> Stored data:
▼

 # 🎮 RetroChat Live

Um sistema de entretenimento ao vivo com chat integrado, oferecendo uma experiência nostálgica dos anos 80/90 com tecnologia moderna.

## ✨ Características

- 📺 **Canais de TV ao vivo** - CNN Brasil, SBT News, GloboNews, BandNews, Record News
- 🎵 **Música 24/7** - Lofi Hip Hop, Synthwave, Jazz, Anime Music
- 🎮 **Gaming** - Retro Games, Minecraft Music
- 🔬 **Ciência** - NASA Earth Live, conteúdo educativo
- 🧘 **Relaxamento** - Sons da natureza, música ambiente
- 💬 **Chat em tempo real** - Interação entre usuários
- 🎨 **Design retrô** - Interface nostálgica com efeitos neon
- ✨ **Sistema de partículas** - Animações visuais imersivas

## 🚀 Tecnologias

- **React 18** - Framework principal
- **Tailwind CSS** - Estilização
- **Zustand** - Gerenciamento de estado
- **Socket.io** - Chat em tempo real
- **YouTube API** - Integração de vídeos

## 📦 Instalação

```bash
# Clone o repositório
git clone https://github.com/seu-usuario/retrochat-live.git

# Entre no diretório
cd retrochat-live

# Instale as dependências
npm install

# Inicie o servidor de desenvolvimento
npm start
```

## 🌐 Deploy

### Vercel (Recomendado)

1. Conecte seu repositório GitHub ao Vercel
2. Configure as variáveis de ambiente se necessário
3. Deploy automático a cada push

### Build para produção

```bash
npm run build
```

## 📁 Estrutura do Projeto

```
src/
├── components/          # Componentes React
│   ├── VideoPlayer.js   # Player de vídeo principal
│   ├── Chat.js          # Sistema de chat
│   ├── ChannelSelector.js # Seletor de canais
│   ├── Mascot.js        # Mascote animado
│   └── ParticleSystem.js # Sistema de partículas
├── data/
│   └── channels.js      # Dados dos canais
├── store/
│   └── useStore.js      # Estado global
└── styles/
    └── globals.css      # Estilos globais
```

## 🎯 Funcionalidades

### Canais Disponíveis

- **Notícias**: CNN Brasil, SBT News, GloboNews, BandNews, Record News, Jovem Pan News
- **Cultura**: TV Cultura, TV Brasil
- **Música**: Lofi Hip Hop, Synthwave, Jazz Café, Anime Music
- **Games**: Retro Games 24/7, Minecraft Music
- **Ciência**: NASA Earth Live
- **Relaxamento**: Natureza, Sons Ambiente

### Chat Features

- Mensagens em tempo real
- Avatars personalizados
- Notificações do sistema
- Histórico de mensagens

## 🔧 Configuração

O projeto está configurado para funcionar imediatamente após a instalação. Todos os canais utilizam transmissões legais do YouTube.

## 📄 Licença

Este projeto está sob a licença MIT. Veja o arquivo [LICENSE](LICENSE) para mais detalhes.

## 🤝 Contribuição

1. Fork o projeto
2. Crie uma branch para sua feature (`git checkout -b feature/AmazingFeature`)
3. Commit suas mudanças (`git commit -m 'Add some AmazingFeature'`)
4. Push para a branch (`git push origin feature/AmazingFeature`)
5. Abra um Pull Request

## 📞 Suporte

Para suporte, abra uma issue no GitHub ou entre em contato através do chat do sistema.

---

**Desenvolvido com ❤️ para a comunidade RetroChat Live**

▲

> TASK TO COMPLETE:
In how many lines of the records does the word "Minecraft" appear? Answer with the number only.

> TASK RESULT:
2